Effect of intercritical rolling temperature on microstructure-mechanical property relationship in a medium Mn-TRIP steel containing δ ferrite

We elucidate the influence of intercritical rolling temperature on the microstructural evolution, mechanical properties and work-hardening behavior of a hot-rolled Fe-0.2C-6.5Mn-3Al-0.1V medium Mn transformation induced-plasticity (TRIP) steel containing delta-ferrite. Tensile strength of 966 MPa, total elongation of 42.6% and yield strength of 705 MPa was obtained in the annealed steel subjected to a low intercritical rolling temperature. Rolling at a high intercritical rolling temperature promoted the partitioning of Mn from delta ferrite to prior austenite grains, and led to a martensitic matrix characterized by a fine lath structure. Subsequently, after inter critical annealing, the reversed austenite transformed from the martensitic matrix had high stability and small size. However, the reversed austenite with a high degree of Mn enrichment, fine lath structure and high stability provided a slow and less active TRIP effect. This was responsible for low work-hardening rate during deformation. In contrast, the high content of reversed austenite in the annealed steel subjected to low intercritical rolling temperature had relatively low stability and large lath width, exhibited serrated work-hardening behavior indicative of discontinuous TRIP effect.
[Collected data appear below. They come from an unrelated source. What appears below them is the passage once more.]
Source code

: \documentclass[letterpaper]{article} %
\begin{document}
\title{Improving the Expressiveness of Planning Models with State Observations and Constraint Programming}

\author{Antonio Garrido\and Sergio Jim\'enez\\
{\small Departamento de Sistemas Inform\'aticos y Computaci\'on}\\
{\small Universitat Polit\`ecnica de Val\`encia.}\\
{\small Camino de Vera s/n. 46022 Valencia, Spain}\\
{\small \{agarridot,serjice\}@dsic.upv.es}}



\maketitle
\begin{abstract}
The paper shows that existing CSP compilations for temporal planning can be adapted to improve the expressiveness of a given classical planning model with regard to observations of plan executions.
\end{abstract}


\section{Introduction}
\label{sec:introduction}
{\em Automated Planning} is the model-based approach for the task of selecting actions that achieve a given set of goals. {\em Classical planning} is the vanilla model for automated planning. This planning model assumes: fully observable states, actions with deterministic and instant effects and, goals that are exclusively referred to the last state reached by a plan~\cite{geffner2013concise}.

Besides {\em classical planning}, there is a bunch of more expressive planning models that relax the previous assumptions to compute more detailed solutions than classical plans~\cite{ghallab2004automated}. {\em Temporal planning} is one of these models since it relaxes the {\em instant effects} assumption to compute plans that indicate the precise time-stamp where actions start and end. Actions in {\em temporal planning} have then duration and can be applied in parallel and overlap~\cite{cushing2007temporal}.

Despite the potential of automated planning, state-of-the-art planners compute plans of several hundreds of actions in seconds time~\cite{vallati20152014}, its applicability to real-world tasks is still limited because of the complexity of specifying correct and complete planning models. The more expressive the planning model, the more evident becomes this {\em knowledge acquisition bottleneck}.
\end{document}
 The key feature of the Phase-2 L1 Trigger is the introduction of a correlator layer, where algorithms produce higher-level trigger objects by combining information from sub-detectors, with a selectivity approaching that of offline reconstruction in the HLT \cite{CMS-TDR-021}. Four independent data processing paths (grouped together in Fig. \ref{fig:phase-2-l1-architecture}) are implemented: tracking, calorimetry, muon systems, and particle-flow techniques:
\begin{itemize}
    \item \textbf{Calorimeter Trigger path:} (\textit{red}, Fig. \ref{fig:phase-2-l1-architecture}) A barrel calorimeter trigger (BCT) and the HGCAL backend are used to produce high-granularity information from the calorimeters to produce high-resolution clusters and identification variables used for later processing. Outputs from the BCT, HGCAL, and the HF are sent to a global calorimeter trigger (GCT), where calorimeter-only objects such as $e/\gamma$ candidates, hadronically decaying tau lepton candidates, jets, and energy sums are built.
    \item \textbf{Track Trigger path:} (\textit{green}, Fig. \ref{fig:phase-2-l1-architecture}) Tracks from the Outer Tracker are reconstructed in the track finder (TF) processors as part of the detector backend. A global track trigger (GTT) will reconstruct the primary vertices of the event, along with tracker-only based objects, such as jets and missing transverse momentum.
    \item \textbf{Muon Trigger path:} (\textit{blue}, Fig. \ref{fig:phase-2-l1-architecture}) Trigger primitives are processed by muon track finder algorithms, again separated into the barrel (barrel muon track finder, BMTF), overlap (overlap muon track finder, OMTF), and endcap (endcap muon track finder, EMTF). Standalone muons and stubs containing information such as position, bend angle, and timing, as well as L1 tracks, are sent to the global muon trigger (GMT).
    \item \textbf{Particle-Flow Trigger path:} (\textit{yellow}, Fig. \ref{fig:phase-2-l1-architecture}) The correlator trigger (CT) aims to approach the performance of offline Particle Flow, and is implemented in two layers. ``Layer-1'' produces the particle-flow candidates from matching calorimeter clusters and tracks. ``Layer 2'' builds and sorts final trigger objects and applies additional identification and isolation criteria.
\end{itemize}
Additionally, the low intercritical rolling temperature led to a high density of dislocations in delta-ferrite, which effectively promoted VC precipitation after intercritical annealing, and enhanced yield strength. Furthermore, the formation of high angle boundary in delta-ferrite and the formation of pro-eutectoid ferrite at low intercritical rolling temperature also enhanced yield strength through grain boundary strengthening.